9) O que pode se afirmar das relações exteriores do Brasil hoje, em relação aos demais países e ao passado do próprio país?

            As relações exteriores do Brasil, stricto sensu, não são diferentes das de outros países em desenvolvimento, ou seja um esforço constante de inserção nos circuitos mais dinâmicos da economia internacional, a busca do rompimento com certas fragilidades e dependências – financeira, tecnológica, educacional e científica – que sempre marcaram o país e a intensificação da participação nos negócios internacionais, num sentido positivo, ou seja, da promoção da paz, da cooperação internacional e o progressos dos direitos humanos e da democracia nos planos global e regional.
            No que se refere especificamente à sua diplomacia, caberia registrar, sem qualquer falsa modéstia, as qualidades excelentes de profissionalismo, preparação e dedicação, fruto de praticamente dois séculos de exercício constante das relações diplomáticas a partir do próprio país. Nossa diplomacia é certamente mais eficiente do que a de muitos outros países emergentes e mesmo do que a de vários países ditos avançados.

10) Quais são, na sua visão, os momentos históricos mais marcantes nos quais a diplomacia entre os povos foi decisiva?

            Nos momentos de crise internacional, ela se torna relevante. As guerras são de certo modo o fracasso da diplomacia, mas não são sempre evitáveis, em face de algum ditador expansionista, como Hitler, por exemplo. Em outros momentos, se conseguiu evitar a guerra, como na crise dos foguetes em Cuba (1962), quando o mundo viveu praticamente a situação limite de um conflito nuclear, nunca ocorrido na história da humanidade. O próprio Brasil contribuiu para alguns episódios de pacificação entre países vizinhos, como na Guerra do Chaco entre Bolívia e Paraguai (1936) ou nos conflitos fronteiriços entre Peru e Equador (1942 e novamente em 1997).
            Mas, a diplomacia não precisa atuar apenas nos momentos de crise. Ela deve exercer-se de modo constante, em qualquer época e lugar, contribuindo para a expansão do direito internacional e a promoção dos direitos humanos. Considere-se, por exemplo, a noção de soberania estatal: ela não pode ser absoluta, a ponto de se permitir que um ditador coloque em risco a vida de seu próprio povo, ou que cometa atentados pesistentes contra a dignidade da pessoa humana ou os direitos civis e religiosos das minorias.

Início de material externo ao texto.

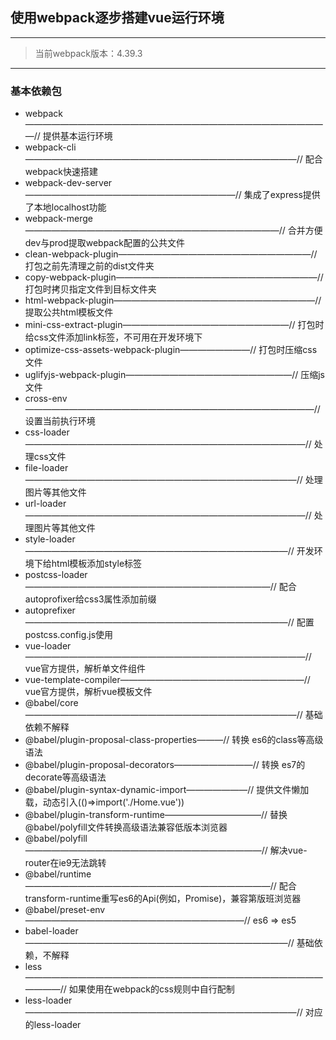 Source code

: ## 使用webpack逐步搭建vue运行环境
-------------
>当前webpack版本：4.39.3
----------
### 基本依赖包
- webpack———————————————————————————————————// 提供基本运行环境
- webpack-cli———————————————————————————————// 配合webpack快速搭建
- webpack-dev-server————————————————————————// 集成了express提供了本地localhost功能
- webpack-merge—————————————————————————————// 合并方便dev与prod提取webpack配置的公共文件
- clean-webpack-plugin——————————————————————// 打包之前先清理之前的dist文件夹
- copy-webpack-plugin———————————————————————// 打包时拷贝指定文件到目标文件夹
- html-webpack-plugin———————————————————————// 提取公共html模板文件
- mini-css-extract-plugin———————————————————// 打包时给css文件添加link标签，不可用在开发环境下
- optimize-css-assets-webpack-plugin————————// 打包时压缩css文件
- uglifyjs-webpack-plugin———————————————————// 压缩js文件
- cross-env—————————————————————————————————// 设置当前执行环境
- css-loader————————————————————————————————// 处理css文件
- file-loader———————————————————————————————// 处理图片等其他文件
- url-loader————————————————————————————————// 处理图片等其他文件
- style-loader——————————————————————————————// 开发环境下给html模板添加style标签
- postcss-loader————————————————————————————// 配合autoprofixer给css3属性添加前缀
- autoprefixer——————————————————————————————// 配置postcss.config.js使用                          
- vue-loader————————————————————————————————// vue官方提供，解析单文件组件
- vue-template-compiler—————————————————————// vue官方提供，解析vue模板文件
- @babel/core———————————————————————————————// 基础依赖不解释
- @babel/plugin-proposal-class-properties———// 转换 es6的class等高级语法
- @babel/plugin-proposal-decorators—————————// 转换 es7的decorate等高级语法
- @babel/plugin-syntax-dynamic-import———————// 提供文件懒加载，动态引入(()=>import('./Home.vue'))
- @babel/plugin-transform-runtime———————————// 替换@babel/polyfill文件转换高级语法兼容低版本浏览器
- @babel/polyfill———————————————————————————// 解决vue-router在ie9无法跳转
- @babel/runtime————————————————————————————// 配合transform-runtime重写es6的Api(例如，Promise)，兼容第版班浏览器
- @babel/preset-env—————————————————————————// es6 => es5
- babel-loader——————————————————————————————// 基础依赖，不解释
- less——————————————————————————————————————// 如果使用在webpack的css规则中自行配制
- less-loader———————————————————————————————// 对应的less-loader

A próxima etapa do direito internacional talvez se situe na regulação do chamado “direito de intervenção” (muito vinculado ao direito humanitário), de maneira a evitar aspectos bastante constrangedores, como os vividos recentemente pela intervenção unilateral dos Estados Unidos no Iraque.

11) Quais os desgastes, nas relações exteriores, causados por medidas protecionistas adotadas por determinados países, como a imposta recentemente pelos EUA que reduziam as exportações de aço brasileiro para tal país?

            Uma visível diminuição na confiança bilateral, na medida em que se tem, de modo claro, consciência da ilegalidade das medidas (como determinado pela OMC em relação às salvaguardas aplicadas pelos EUA ao arrepio das normas internacionais). Ocorre também um sentimento de frustração pelas perdas econômicas ocasionadas e uma desconfiança de que eventuais acordos de liberalização comercial serão efetivamente cumpridos, na letra e no espírito das regras acordas bilateralmente ou multilateralmente. Por isso mesmo, o Brasil vem insistindo para que, ao lado das medidas de acesso a mercado (redução de barreiras tarifárias), sejam contemplados também nos futuros acordos da Alca ou da OMC regras claras no que ser refere a medidas de defesa comercial (antidumping e salvaguardas), ademais da redução de todas as demais barreiras protecionistas existentes (como podem ser os subsídios à produção interna, notadamente em agricultura, e as subvenções às exportações).